With the patch only one of the nvme_do_delete_ctrl() will see
last_path = true and I can't observe any crash.

Though one thing I am not really sure how it interacts with
nvme_init_ns_head() as we could be in running nvme_init_ns_head()
after we have set last_path = true. I haven't really figured
out yet what this would mean. Is this a real problem?

drivers/nvme/host/core.c | 12 +++++-------
1 file changed, 5 insertions(+), 7 deletions(-)

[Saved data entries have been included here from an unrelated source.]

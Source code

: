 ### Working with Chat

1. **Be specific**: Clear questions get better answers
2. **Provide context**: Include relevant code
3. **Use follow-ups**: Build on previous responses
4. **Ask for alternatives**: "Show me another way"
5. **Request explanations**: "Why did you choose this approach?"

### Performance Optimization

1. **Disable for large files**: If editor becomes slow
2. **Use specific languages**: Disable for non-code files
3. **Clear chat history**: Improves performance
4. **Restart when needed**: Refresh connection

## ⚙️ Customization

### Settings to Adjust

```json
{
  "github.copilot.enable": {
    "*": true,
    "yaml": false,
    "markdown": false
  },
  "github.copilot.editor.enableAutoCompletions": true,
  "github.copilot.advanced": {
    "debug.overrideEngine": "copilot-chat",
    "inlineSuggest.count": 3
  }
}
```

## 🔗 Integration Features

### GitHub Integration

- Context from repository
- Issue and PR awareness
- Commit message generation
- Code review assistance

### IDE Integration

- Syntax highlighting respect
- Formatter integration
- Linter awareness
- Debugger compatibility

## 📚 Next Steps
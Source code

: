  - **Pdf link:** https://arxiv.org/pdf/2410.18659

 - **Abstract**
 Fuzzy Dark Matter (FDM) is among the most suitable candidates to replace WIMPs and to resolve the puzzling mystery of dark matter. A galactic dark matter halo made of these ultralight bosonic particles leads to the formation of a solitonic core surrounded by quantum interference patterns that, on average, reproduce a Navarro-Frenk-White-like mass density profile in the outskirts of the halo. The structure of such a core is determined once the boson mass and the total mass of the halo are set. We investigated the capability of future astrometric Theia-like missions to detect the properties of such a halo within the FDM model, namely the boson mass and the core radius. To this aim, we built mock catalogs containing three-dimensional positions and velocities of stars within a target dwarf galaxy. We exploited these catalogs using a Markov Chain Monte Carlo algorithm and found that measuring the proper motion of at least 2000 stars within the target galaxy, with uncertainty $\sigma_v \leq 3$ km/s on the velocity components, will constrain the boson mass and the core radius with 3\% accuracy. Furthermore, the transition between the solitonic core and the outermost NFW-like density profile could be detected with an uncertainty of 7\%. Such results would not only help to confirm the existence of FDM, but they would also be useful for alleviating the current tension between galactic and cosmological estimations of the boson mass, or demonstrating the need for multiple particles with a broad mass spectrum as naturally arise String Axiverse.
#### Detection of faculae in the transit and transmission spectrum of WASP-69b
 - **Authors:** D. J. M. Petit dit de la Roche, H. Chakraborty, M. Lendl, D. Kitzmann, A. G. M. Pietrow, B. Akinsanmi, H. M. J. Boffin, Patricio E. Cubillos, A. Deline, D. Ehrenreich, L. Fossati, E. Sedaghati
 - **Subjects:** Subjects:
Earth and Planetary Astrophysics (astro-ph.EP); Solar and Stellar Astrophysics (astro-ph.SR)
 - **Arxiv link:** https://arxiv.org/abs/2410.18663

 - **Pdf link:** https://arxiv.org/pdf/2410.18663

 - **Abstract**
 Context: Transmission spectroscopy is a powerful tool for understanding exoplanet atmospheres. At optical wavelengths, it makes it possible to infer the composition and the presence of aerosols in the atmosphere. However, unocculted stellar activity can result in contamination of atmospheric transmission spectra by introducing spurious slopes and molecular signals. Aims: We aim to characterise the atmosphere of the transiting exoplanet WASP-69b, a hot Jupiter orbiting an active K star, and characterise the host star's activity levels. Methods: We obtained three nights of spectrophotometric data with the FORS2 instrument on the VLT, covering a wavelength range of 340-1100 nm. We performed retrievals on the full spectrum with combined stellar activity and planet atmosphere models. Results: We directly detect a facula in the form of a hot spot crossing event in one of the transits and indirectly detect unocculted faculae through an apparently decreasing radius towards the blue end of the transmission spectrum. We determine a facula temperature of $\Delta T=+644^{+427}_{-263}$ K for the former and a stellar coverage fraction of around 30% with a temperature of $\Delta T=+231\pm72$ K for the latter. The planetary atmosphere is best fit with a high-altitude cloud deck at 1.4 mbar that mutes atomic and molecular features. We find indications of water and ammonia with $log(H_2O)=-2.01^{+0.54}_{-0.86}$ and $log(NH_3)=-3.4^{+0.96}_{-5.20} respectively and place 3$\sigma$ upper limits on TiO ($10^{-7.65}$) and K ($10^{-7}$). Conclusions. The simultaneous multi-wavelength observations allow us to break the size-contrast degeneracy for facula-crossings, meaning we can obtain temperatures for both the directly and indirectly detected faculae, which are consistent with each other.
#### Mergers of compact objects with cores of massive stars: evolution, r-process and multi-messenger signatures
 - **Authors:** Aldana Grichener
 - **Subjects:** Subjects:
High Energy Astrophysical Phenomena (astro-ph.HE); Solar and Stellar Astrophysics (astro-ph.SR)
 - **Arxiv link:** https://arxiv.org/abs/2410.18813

diff --git a/drivers/nvme/host/core.c b/drivers/nvme/host/core.c
index 42b69f3c6e20..953d07d6a29d 100644
--- a/drivers/nvme/host/core.c
+++ b/drivers/nvme/host/core.c
@@ -3809,8 +3809,13 @@ static void nvme_ns_remove(struct nvme_ns *ns)
set_capacity(ns->disk, 0);
nvme_fault_inject_fini(&ns->fault_inject);

+ /* Synchronize with nvme_init_ns_head() */
mutex_lock(&ns->ctrl->subsys->lock);
list_del_rcu(&ns->siblings);
+ if (list_empty(&ns->head->list)) {
+ list_del_init(&ns->head->entry);
+ last_path = true;
+ }
mutex_unlock(&ns->ctrl->subsys->lock);

synchronize_rcu(); /* guarantee not available in head->list */
@@ -3830,13 +3835,6 @@ static void nvme_ns_remove(struct nvme_ns *ns)
list_del_init(&ns->list);
up_write(&ns->ctrl->namespaces_rwsem);

- /* Synchronize with nvme_init_ns_head() */
- mutex_lock(&ns->head->subsys->lock);
- if (list_empty(&ns->head->list)) {
- list_del_init(&ns->head->entry);
- last_path = true;
- }
- mutex_unlock(&ns->head->subsys->lock);
if (last_path)
nvme_mpath_shutdown_disk(ns->head);
nvme_put_ns(ns);
--
2.29.2